The extensive scoring shows the average prevalence of footrot and its precursor conditions varies widely between both breeds – from 17% to 57% – and farms – from less than 1% on some to nearly 60% on one unit. At the same time, older ewes, ewes rearing twins and male lambs are identified as being at particular risk.
Analysis of the disease and pedigree data reveals footrot has a low to moderate heritability in adults, confirming that conventional breeding approaches can be used to improve resistance and assist in its control. It also underlines that breeding for resistance will give greater and more rapid results in flocks with high levels of footrot, and that ewes should be scored more than once – ideally at the same time each year – for the most accurate EBV development.
Further genetic analyses show footrot resistance is usually either favourably correlated with other traits or uncorrelated with them. This means that breeding for resistance will not compromise progress in other important performance traits. Indeed, the genetic correlations suggest selection for footrot resistance is likely to improve longevity, number of lambs reared and lamb survival in Blackface ewes while having no effect on the rate of growth or muscle depth and favourably influencing fat depth in Texel lambs.
The project also reveals very different variants of the gene known to be involved with immunity in New Zealand sheep are present in the UK Texel and Blackface breeds. To such an extent that no consistent correlations could be identified between footrot resistance and the genetic marker test developed at Lincoln University in New Zealand.
Under these circumstances, the widespread use of this particular test is not recommended for these breeds.
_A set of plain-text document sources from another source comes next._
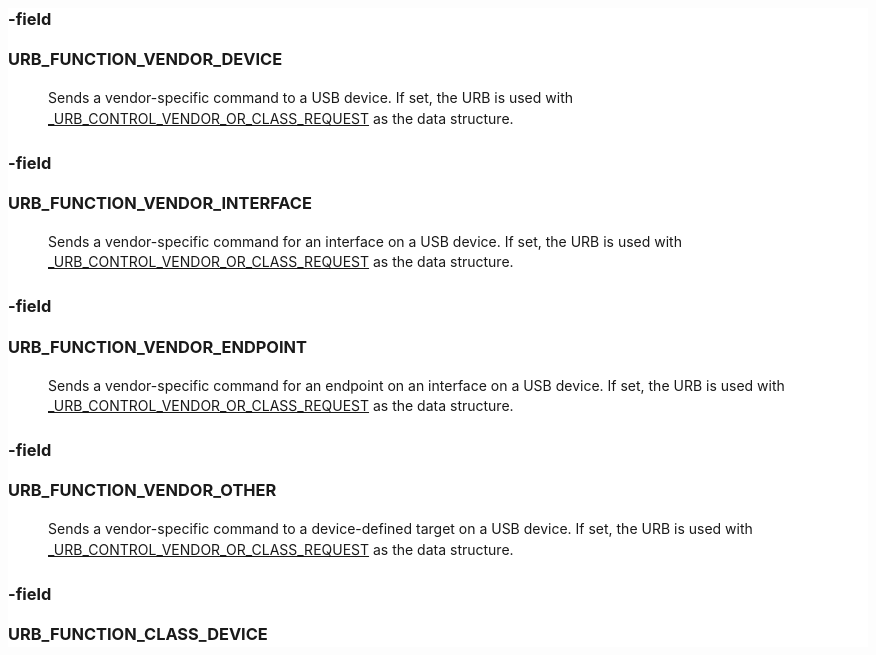### -field <a id="URB_FUNCTION_VENDOR_DEVICE"></a><a id="urb_function_vendor_device"></a><p><a id="URB_FUNCTION_VENDOR_DEVICE"></a><a id="urb_function_vendor_device"></a><b>URB_FUNCTION_VENDOR_DEVICE</b></p>


<dd>
<p>Sends a vendor-specific command to a USB device. If set, the URB is used with <a href="https://msdn.microsoft.com/library/windows/hardware/ff540393">_URB_CONTROL_VENDOR_OR_CLASS_REQUEST</a> as the data structure.</p>
</dd>

### -field <a id="URB_FUNCTION_VENDOR_INTERFACE"></a><a id="urb_function_vendor_interface"></a><p><a id="URB_FUNCTION_VENDOR_INTERFACE"></a><a id="urb_function_vendor_interface"></a><b>URB_FUNCTION_VENDOR_INTERFACE</b></p>


<dd>
<p>Sends a vendor-specific command for an interface on a USB device. If set, the URB is used with <a href="https://msdn.microsoft.com/library/windows/hardware/ff540393">_URB_CONTROL_VENDOR_OR_CLASS_REQUEST</a> as the data structure.</p>
</dd>

### -field <a id="URB_FUNCTION_VENDOR_ENDPOINT"></a><a id="urb_function_vendor_endpoint"></a><p><a id="URB_FUNCTION_VENDOR_ENDPOINT"></a><a id="urb_function_vendor_endpoint"></a><b>URB_FUNCTION_VENDOR_ENDPOINT</b></p>


<dd>
<p>Sends a vendor-specific command for an endpoint on an interface on a USB device. If set, the URB is used with <a href="https://msdn.microsoft.com/library/windows/hardware/ff540393">_URB_CONTROL_VENDOR_OR_CLASS_REQUEST</a> as the data structure.</p>
</dd>

### -field <a id="URB_FUNCTION_VENDOR_OTHER"></a><a id="urb_function_vendor_other"></a><p><a id="URB_FUNCTION_VENDOR_OTHER"></a><a id="urb_function_vendor_other"></a><b>URB_FUNCTION_VENDOR_OTHER</b></p>


<dd>
<p>Sends a vendor-specific command to a device-defined target on a USB device. If set, the URB is used with <a href="https://msdn.microsoft.com/library/windows/hardware/ff540393">_URB_CONTROL_VENDOR_OR_CLASS_REQUEST</a> as the data structure.</p>
</dd>

### -field <a id="URB_FUNCTION_CLASS_DEVICE"></a><a id="urb_function_class_device"></a><p><a id="URB_FUNCTION_CLASS_DEVICE"></a><a id="urb_function_class_device"></a><b>URB_FUNCTION_CLASS_DEVICE</b></p>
Instead, until emerging genetic technologies can be effectively harnessed for the UK, a conventional EBV approach based on routine ewe hood scoring is considered likely to yield the best results. Together with the benefits of cleaner pasture, selecting for footrot resistance in this way is calculated to reduce the prevalence of the disease by between 0.5 and 1.0 percentage points per year, making it a valuable and particularly sustainable complement to current control strategies well worth widespread adoption.